WORK TO BE COMPLETED. In the material below, find the line with "INFEASIBLE:prob=466:seed=1700:shape=(150, 100) &" and the line with "INFEASIBLE:prob=470:seed=1704:shape=(150, 100) &", then output those two lines and every line between them, exactly.

RECORDS FOR THE EXERCISE.
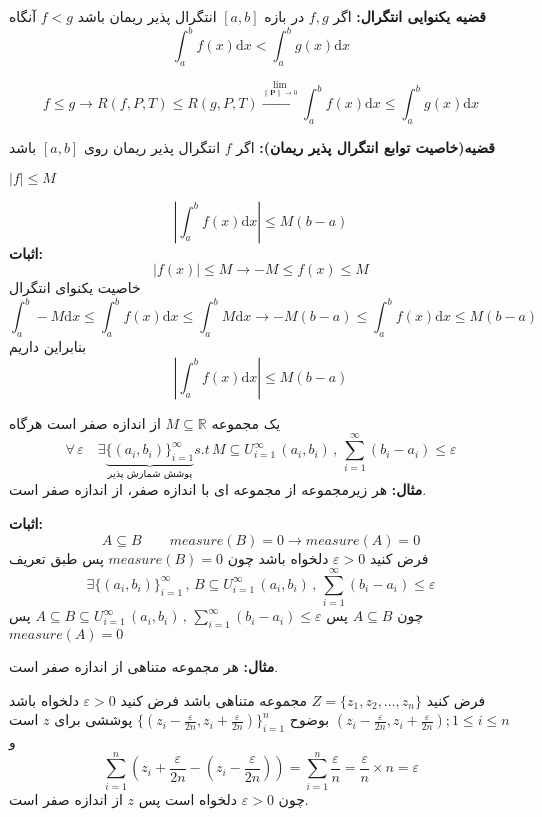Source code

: \documentclass[12pt]{report}
\begin{document}
\textbf{قضیه یکنوایی انتگرال:}
اگر 
$f, g$
در بازه
$[a, b]$
انتگرال پذیر ریمان باشد 
$f < g$
آنگاه
\[
\int_{a}^{b} f(x) \mathrm{d}x < \int_{a}^{b} g(x) \mathrm{d}x 
\]

\[
f \leq g \rightarrow R(f, P, T) \leq R(g, P, T) \overset{\lim_{ \lVert \mathbf{P} \rVert \to 0}}{\rightarrow}  \int_{a}^{b} f(x) \mathrm{d}x \leq \int_{a}^{b} g(x) \mathrm{d}x 
\]

\textbf{قضیه(خاصیت توابع انتگرال پذیر ریمان):}
اگر $f$ انتگرال پذیر ریمان روی 
$[a, b]$
باشد

$|f| \leq M$

\[
|\int_{a}^{b} f(x) \mathrm{d}x| \leq M (b-a)
\]
\textbf{اثبات:}
\[
|f(x)| \leq M \rightarrow -M \leq f(x) \leq M
\]
خاصیت یکنوای انتگرال
\[
\int_{a}^{b} -M \mathrm{d}x \leq \int_{a}^{b} f(x) \mathrm{d}x \leq \int_{a}^{b} M \mathrm{d}x \rightarrow -M(b-a)  \leq \int_{a}^{b} f(x) \mathrm{d}x \leq M(b-a)
\]
بنابراین داریم
\[
|\int_{a}^{b} f(x) \mathrm{d}x| \leq M (b-a)
\]

یک مجموعه 
$M \subseteq \mathbb{R} $
از اندازه صفر است هرگاه
\[
\forall \, \varepsilon \quad \exists \underbrace{\{(a_i, b_i)\}_{i=1}^{\infty}}_{ \text{پوشش شمارش پذیر}} s.t \, M \subseteq U_{i = 1}^{\infty} \, (a_i, b_i) \,,\, \sum_{i = 1}^{\infty} (b_i - a_i) \leq \varepsilon
\]
\textbf{مثال:}
هر زیرمجموعه  از مجموعه ای با اندازه صفر، از اندازه  صفر است.

\textbf{اثبات:}
\[
A \subseteq B \qquad measure(B) = 0 \rightarrow measure(A) = 0
\]
فرض کنید
$\varepsilon > 0$
دلخواه باشد چون 
$measure(B) = 0$
پس طبق تعریف
\[
\exists\{(a_i, b_i)\}_{i=1}^{\infty}  \,,\, B \subseteq U_{i = 1}^{\infty} \, (a_i, b_i) \,,\, \sum_{i = 1}^{\infty} (b_i - a_i) \leq \varepsilon
\]
چون 
$A \subseteq B$
پس 
$A \subseteq B \subseteq U_{i = 1}^{\infty} \, (a_i, b_i) \,,\, \sum_{i = 1}^{\infty} (b_i - a_i) \leq \varepsilon$
پس 
$measure(A) = 0$

\textbf{مثال:}
هر مجموعه متناهی از اندازه صفر است.

 فرض کنید
$Z = \{z_1, z_2, \dots, z_n\}$
مجموعه متناهی باشد فرض کنید 
$\varepsilon > 0$
دلخواه باشد
$(z_i - \frac{\varepsilon}{2n}, z_i + \frac{\varepsilon}{2n}) ; 1 \leq i\leq n$
بوضوح
$\{(z_i - \frac{\varepsilon}{2n}, z_i + \frac{\varepsilon}{2n})\}_{i = 1}^{n}$
پوششی برای
$z$
است و 
\[
\sum_{i = 1}^n (z_i + \frac{\varepsilon}{2n} - (z_i - \frac{\varepsilon}{2n}))  = \sum_{i = 1}^{n} \frac{\varepsilon}{n}  = \frac{\varepsilon}{n}  \times n = \varepsilon
\]
چون 
$\varepsilon > 0$
دلخواه است پس 
$z$
از اندازه صفر است.
\end{document}
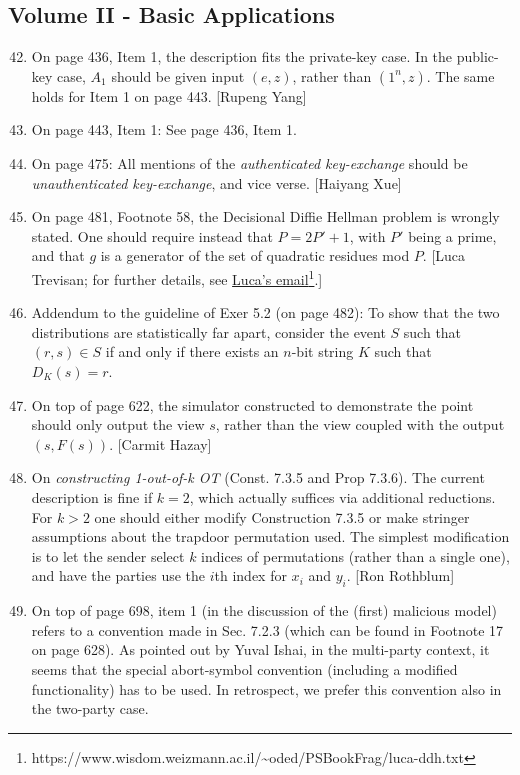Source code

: \documentclass[10pt,a4paper]{article}
\begin{document}
\subsection{Volume II - Basic Applications}
\begin{enumerate}
	\setcounter{enumi}{41}
	\item On page 436, Item 1, the description fits the private-key case. In the public-key case, $A_1$ should be given input $(e,z)$, rather than $(1^n,z)$. The same holds for Item 1 on page 443. [Rupeng Yang]
	\item On page 443, Item 1: See page 436, Item 1.
	\item On page 475: All mentions of the \textit{authenticated key-exchange} should be \textit{unauthenticated key-exchange}, and vice verse. [Haiyang Xue]
	\item On page 481, Footnote 58, the Decisional Diffie Hellman problem is wrongly stated. One should require instead that $P=2P'+1$, with $P'$ being a prime, and that $g$ is a generator of the set of quadratic residues mod $P$. [Luca Trevisan; for further details, see \href{https://www.wisdom.weizmann.ac.il/~oded/PSBookFrag/luca-ddh.txt}{Luca's email}\footnote{https://www.wisdom.weizmann.ac.il/\textasciitilde oded/PSBookFrag/luca-ddh.txt}.]
	\item Addendum to the guideline of Exer 5.2 (on page 482): To show that the two distributions are statistically far apart, consider the event $S$ such that $(r,s)\in S$ if and only if there exists an $n$-bit string $K$ such that $D_K(s)=r$.
	\item On top of page 622, the simulator constructed to demonstrate the point should only output the view $s$, rather than the view coupled with the output $(s,F(s))$. [Carmit Hazay]
	\item On \textit{constructing 1-out-of-k OT} (Const. 7.3.5 and Prop 7.3.6). The current description is fine if $k=2$, which actually suffices via additional reductions. For $k>2$ one should either modify Construction 7.3.5 or make stringer assumptions about the trapdoor permutation used. The simplest modification is to let the sender select $k$ indices of permutations (rather than a single one), and have the parties use the $i$th index for $x_i$ and $y_i$. [Ron Rothblum]
	\item On top of page 698, item 1 (in the discussion of the (first) malicious model) refers to a convention made in Sec. 7.2.3 (which can be found in Footnote 17 on page 628). As pointed out by Yuval Ishai, in the multi-party context, it seems that the special abort-symbol convention (including a modified functionality) has to be used. In retrospect, we prefer this convention also in the two-party case.

\end{enumerate}
\end{document}
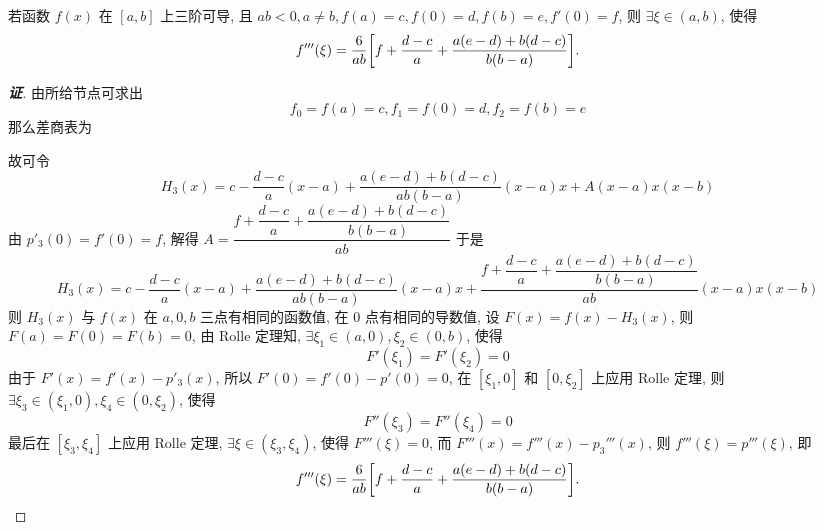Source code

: \begin{theorem}
    若函数 $f(x)\text{ 在 }[a,b]$ 上三阶可导, 且 $ab<0,a\neq b,f(a)=c,f(0)=d,f(b)=e,f'(0)=f$, 则 $\exists\xi\in(a,b)$, 使得 $$f'''(\xi)=\dfrac{6}{ab}\qty[f+\dfrac{d-c}{a}+\dfrac{a(e-d)+b(d-c)}{b(b-a)}].$$
\end{theorem}
\begin{proof}[{\songti \textbf{证}}]
    由所给节点可求出 $$f_0=f(a)=c,f_1=f(0)=d,f_2=f(b)=e$$
    那么差商表为
    \begin{table}[H]
        \centering
    \end{table}
    故可令 $$H_3(x)=c-\dfrac{d-c}{a}(x-a)+\dfrac{a(e-d)+b(d-c)}{ab(b-a)}(x-a)x+A(x-a)x(x-b)$$
    由 $p'_3(0)=f'(0)=f$, 解得 $A=\dfrac{f+\dfrac{d-c}{a}+\dfrac{a(e-d)+b(d-c)}{b(b-a)}}{ab}$
    于是 $$H_3(x)=c-\dfrac{d-c}{a}(x-a)+\dfrac{a(e-d)+b(d-c)}{ab(b-a)}(x-a)x+\dfrac{f+\dfrac{d-c}{a}+\dfrac{a(e-d)+b(d-c)}{b(b-a)}}{ab}(x-a)x(x-b)$$
    则 $H_3(x)$ 与 $f(x)$ 在 $a,0,b$ 三点有相同的函数值, 在 $0$ 点有相同的导数值, 
    设 $F(x)=f(x)-H_3(x)$, 则 $F(a)=F(0)=F(b)=0$, 由 Rolle 定理知, $\exists\xi_1\in(a,0),\xi_2\in(0,b)$, 使得 $$F'(\xi_1)=F'(\xi_2)=0$$
    由于 $F'(x)=f'(x)-p'_3(x)$, 所以 $F'(0)=f'(0)-p'(0)=0$, 在 $[\xi_1,0]$ 和 $[0,\xi_2]$ 上应用 Rolle 定理, 则 $\exists\xi_3\in(\xi_1,0),\xi_4\in(0,\xi_2)$, 使得 $$F''(\xi_3)=F''(\xi_4)=0$$
    最后在 $[\xi_3,\xi_4]$ 上应用 Rolle 定理, $\exists\xi\in(\xi_3,\xi_4)$, 使得 $F'''(\xi)=0$, 而 $F'''(x)=f'''(x)-p_3'''(x)$, 则 $f'''(\xi)=p'''(\xi)$, 即
    $$f'''(\xi)=\dfrac{6}{ab}\qty[f+\dfrac{d-c}{a}+\dfrac{a(e-d)+b(d-c)}{b(b-a)}].$$
\end{proof}
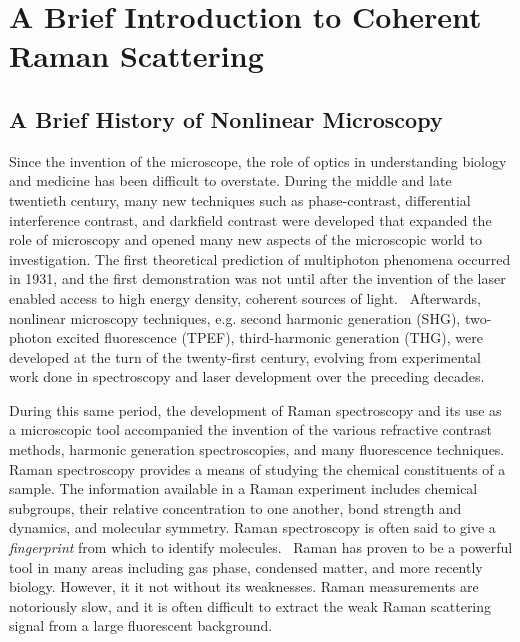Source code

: 
\chapter{A Brief Introduction to  Coherent Raman Scattering} %

\label{Chapter2} %


\section{A Brief History of Nonlinear Microscopy}
Since the invention of the microscope, the role of optics in understanding biology and medicine has been difficult to overstate. During the middle and late twentieth century, many new techniques such as phase-contrast, differential interference contrast, and darkfield contrast were developed that expanded the role of microscopy and opened many new aspects of the microscopic world to investigation. The first theoretical prediction of multiphoton phenomena occurred in 1931, and the first demonstration was not until after the invention of the laser enabled access to high energy density, coherent sources of light.~\cite{Mayer31,PhysRevLett.7.229} Afterwards, nonlinear microscopy techniques, e.g. second harmonic generation (SHG), two-photon excited fluorescence (TPEF), third-harmonic generation (THG), were   developed at the turn of the twenty-first century, evolving from experimental work done in spectroscopy and laser development over the preceding decades. \cite{HELLWARTH1974318,Fine:71,Freund:86,Denk73}

During this same period, the development of Raman spectroscopy and its use as a microscopic tool accompanied the invention of the  various refractive contrast methods, harmonic generation spectroscopies, and many fluorescence techniques.~\cite{RAMAN:1928aa, doi:10.1002/jrs.1486}  Raman spectroscopy provides a means of studying the chemical constituents of a sample. The information available in a Raman experiment includes chemical subgroups, their relative concentration to one another, bond strength and dynamics, and molecular symmetry.  Raman spectroscopy is often said to give a \textit{fingerprint} from which to identify molecules.~\cite{doi:10.1080/05704928.2014.923902}  Raman has proven to be a powerful tool in many areas including gas phase, condensed matter, and more recently biology.  However, it it not without its weaknesses.  Raman measurements are notoriously slow, and it is often difficult to extract the weak Raman scattering signal from a large fluorescent background.  

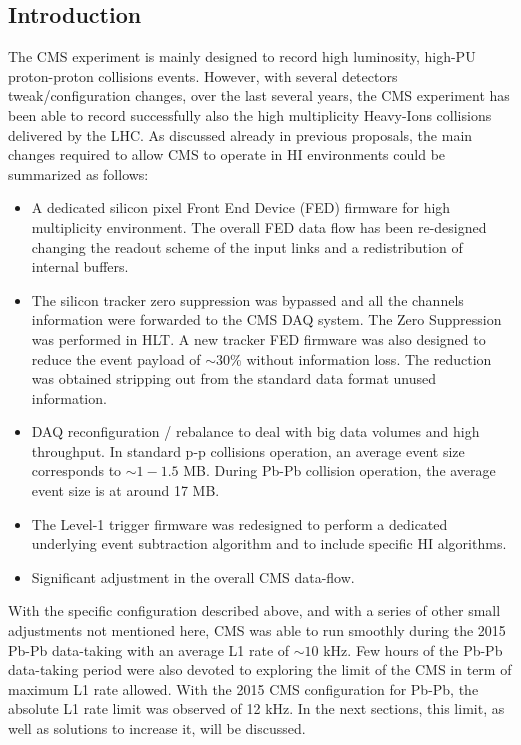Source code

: \subsection{Introduction\label{subsec:HWintro}}
The CMS experiment is mainly designed to record high luminosity, high-PU proton-proton collisions events.  However, with several detectors tweak/configuration changes, over the last several years, the CMS experiment has been able to record successfully also the high multiplicity Heavy-Ions collisions delivered by the LHC. As discussed already in previous
proposals, the main changes required to allow CMS to operate in HI environments could be summarized as follows:

\begin{itemize}
\item A dedicated silicon pixel Front End Device (FED) firmware for high multiplicity environment. The overall FED data flow has been re-designed changing the readout scheme of the input links and a redistribution of internal buffers.
 
\item The silicon tracker zero suppression was bypassed and all the channels information were forwarded to the CMS DAQ system. The Zero Suppression was performed in HLT. A new tracker FED firmware was also designed to reduce the event payload of $\sim 30 \%$ without information loss. The reduction was obtained stripping out from the standard data format unused information.  

\item DAQ reconfiguration / rebalance to deal with big data volumes and high throughput. In standard p-p collisions operation, an average event size corresponds to $\sim 1-1.5$ MB. During Pb-Pb collision operation, the average event size is at around 17 MB. 

\item The Level-1 trigger firmware was redesigned to perform a dedicated underlying event subtraction algorithm and to include specific HI algorithms.

\item Significant adjustment in the overall CMS data-flow.
\end{itemize}


With the specific configuration described above, and with a series of other small adjustments not mentioned here, CMS was able to run smoothly during the 2015 Pb-Pb data-taking with an average L1 rate of $\sim 10$ kHz. Few hours of the Pb-Pb data-taking
period were also devoted to exploring the limit of the CMS in term of maximum L1 rate allowed.  With the 2015 CMS configuration for Pb-Pb, the absolute L1 rate limit was observed of 12 kHz. In the next sections, this limit, as well as solutions to increase it, will be discussed. 

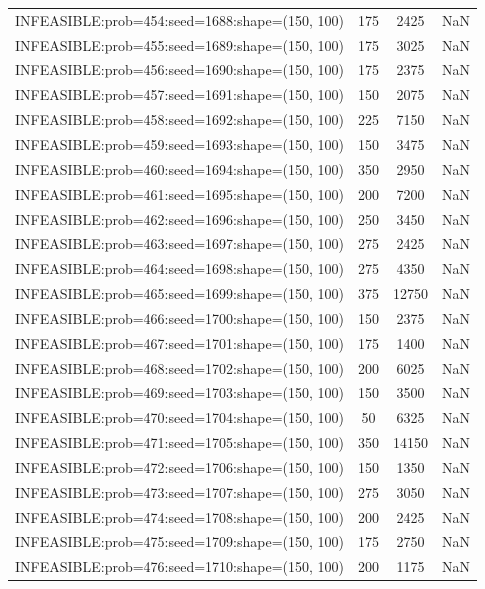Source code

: \begin{longtable}{lccc}
INFEASIBLE:prob=454:seed=1688:shape=(150, 100) &      175 &  2425 &    NaN \\
INFEASIBLE:prob=455:seed=1689:shape=(150, 100) &      175 &  3025 &    NaN \\
INFEASIBLE:prob=456:seed=1690:shape=(150, 100) &      175 &  2375 &    NaN \\
INFEASIBLE:prob=457:seed=1691:shape=(150, 100) &      150 &  2075 &    NaN \\
INFEASIBLE:prob=458:seed=1692:shape=(150, 100) &      225 &  7150 &    NaN \\
INFEASIBLE:prob=459:seed=1693:shape=(150, 100) &      150 &  3475 &    NaN \\
INFEASIBLE:prob=460:seed=1694:shape=(150, 100) &      350 &  2950 &    NaN \\
INFEASIBLE:prob=461:seed=1695:shape=(150, 100) &      200 &  7200 &    NaN \\
INFEASIBLE:prob=462:seed=1696:shape=(150, 100) &      250 &  3450 &    NaN \\
INFEASIBLE:prob=463:seed=1697:shape=(150, 100) &      275 &  2425 &    NaN \\
INFEASIBLE:prob=464:seed=1698:shape=(150, 100) &      275 &  4350 &    NaN \\
INFEASIBLE:prob=465:seed=1699:shape=(150, 100) &      375 & 12750 &    NaN \\
INFEASIBLE:prob=466:seed=1700:shape=(150, 100) &      150 &  2375 &    NaN \\
INFEASIBLE:prob=467:seed=1701:shape=(150, 100) &      175 &  1400 &    NaN \\
INFEASIBLE:prob=468:seed=1702:shape=(150, 100) &      200 &  6025 &    NaN \\
INFEASIBLE:prob=469:seed=1703:shape=(150, 100) &      150 &  3500 &    NaN \\
INFEASIBLE:prob=470:seed=1704:shape=(150, 100) &       50 &  6325 &    NaN \\
INFEASIBLE:prob=471:seed=1705:shape=(150, 100) &      350 & 14150 &    NaN \\
INFEASIBLE:prob=472:seed=1706:shape=(150, 100) &      150 &  1350 &    NaN \\
INFEASIBLE:prob=473:seed=1707:shape=(150, 100) &      275 &  3050 &    NaN \\
INFEASIBLE:prob=474:seed=1708:shape=(150, 100) &      200 &  2425 &    NaN \\
INFEASIBLE:prob=475:seed=1709:shape=(150, 100) &      175 &  2750 &    NaN \\
INFEASIBLE:prob=476:seed=1710:shape=(150, 100) &      200 &  1175 &    NaN \\

\end{longtable}
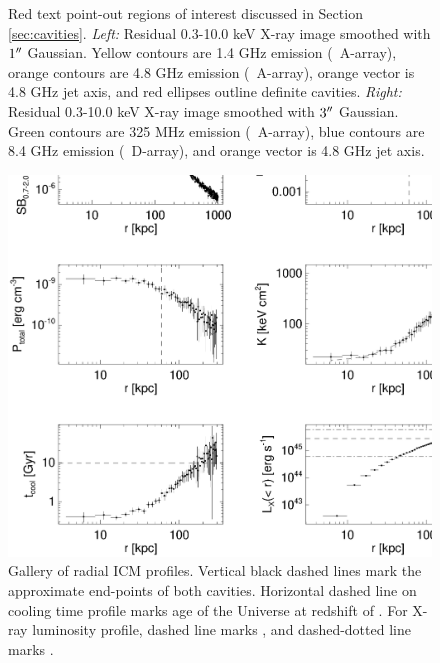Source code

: \begin{figure}
\begin{center}
\begin{minipage}{0.495\linewidth}
    \end{minipage}
    \caption{Red text point-out regions of interest discussed in
      Section \ref{sec:cavities}. {\it{Left:}} Residual 0.3-10.0 keV
      X-ray image smoothed with $1\rm{^\prime}\hskip -0.1em\rm{^\prime}$ Gaussian. Yellow contours are
      1.4 GHz emission (\vla\ A-array), orange contours are 4.8 GHz
      emission (\vla\ A-array), orange vector is 4.8 GHz jet axis, and
      red ellipses outline definite cavities. {\it{Right:}} Residual
      0.3-10.0 keV X-ray image smoothed with $3\rm{^\prime}\hskip -0.1em\rm{^\prime}$ Gaussian. Green
      contours are 325 MHz emission (\vla\ A-array), blue contours are
      8.4 GHz emission (\vla\ D-array), and orange vector is 4.8 GHz
      jet axis.}
    \label{fig:subxray}
  \end{center}
\end{figure}

\begin{figure}
  \begin{center}
    \begin{minipage}{\linewidth}
      \includegraphics*[width=\textwidth]{r797_nhfro.eps}
      \caption{Gallery of radial ICM profiles. Vertical black dashed
        lines mark the approximate end-points of both
        cavities. Horizontal dashed line on cooling time profile marks
        age of the Universe at redshift of \rbs. For X-ray luminosity
        profile, dashed line marks \lcool, and dashed-dotted line
        marks \pcav.}
      \label{fig:gallery}
    \end{minipage}
  \end{center}
\end{figure}

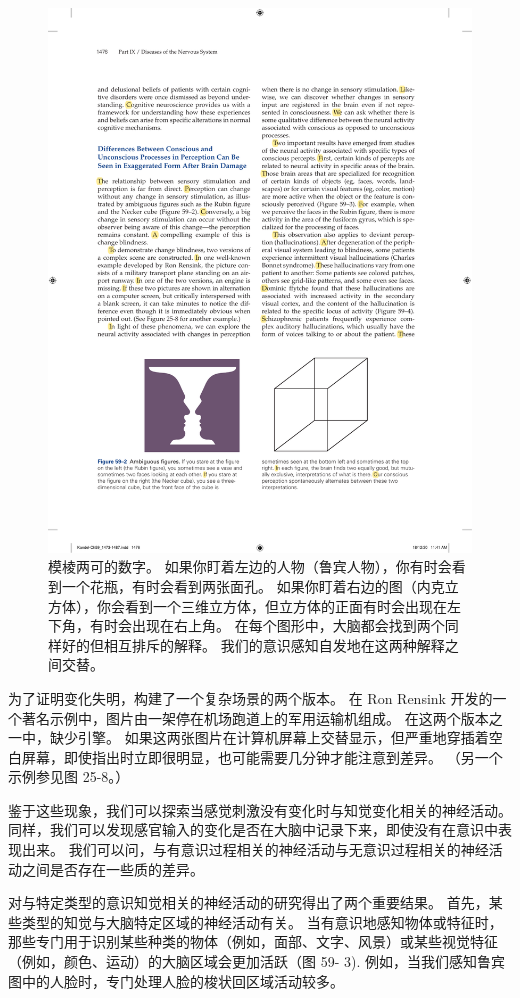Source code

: \begin{figure}[htbp]
	\centering
	\includegraphics[width=0.7\linewidth]{chap59/fig_59_2}
	\caption{模棱两可的数字。 如果你盯着左边的人物（鲁宾人物），你有时会看到一个花瓶，有时会看到两张面孔。 如果你盯着右边的图（内克立方体），你会看到一个三维立方体，但立方体的正面有时会出现在左下角，有时会出现在右上角。 在每个图形中，大脑都会找到两个同样好的但相互排斥的解释。 我们的意识感知自发地在这两种解释之间交替。}
	\label{fig:59_2}
\end{figure}

为了证明变化失明，构建了一个复杂场景的两个版本。 在 Ron Rensink 开发的一个著名示例中，图片由一架停在机场跑道上的军用运输机组成。 在这两个版本之一中，缺少引擎。 如果这两张图片在计算机屏幕上交替显示，但严重地穿插着空白屏幕，即使指出时立即很明显，也可能需要几分钟才能注意到差异。 （另一个示例参见图 25-8。）

鉴于这些现象，我们可以探索当感觉刺激没有变化时与知觉变化相关的神经活动。 同样，我们可以发现感官输入的变化是否在大脑中记录下来，即使没有在意识中表现出来。 我们可以问，与有意识过程相关的神经活动与无意识过程相关的神经活动之间是否存在一些质的差异。

对与特定类型的意识知觉相关的神经活动的研究得出了两个重要结果。 首先，某些类型的知觉与大脑特定区域的神经活动有关。 当有意识地感知物体或特征时，那些专门用于识别某些种类的物体（例如，面部、文字、风景）或某些视觉特征（例如，颜色、运动）的大脑区域会更加活跃（图 59- 3). 例如，当我们感知鲁宾图中的人脸时，专门处理人脸的梭状回区域活动较多。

ANSWER.
INFEASIBLE:prob=466:seed=1700:shape=(150, 100) &      150 &  2375 &    NaN \\
INFEASIBLE:prob=467:seed=1701:shape=(150, 100) &      175 &  1400 &    NaN \\
INFEASIBLE:prob=468:seed=1702:shape=(150, 100) &      200 &  6025 &    NaN \\
INFEASIBLE:prob=469:seed=1703:shape=(150, 100) &      150 &  3500 &    NaN \\
INFEASIBLE:prob=470:seed=1704:shape=(150, 100) &       50 &  6325 &    NaN \\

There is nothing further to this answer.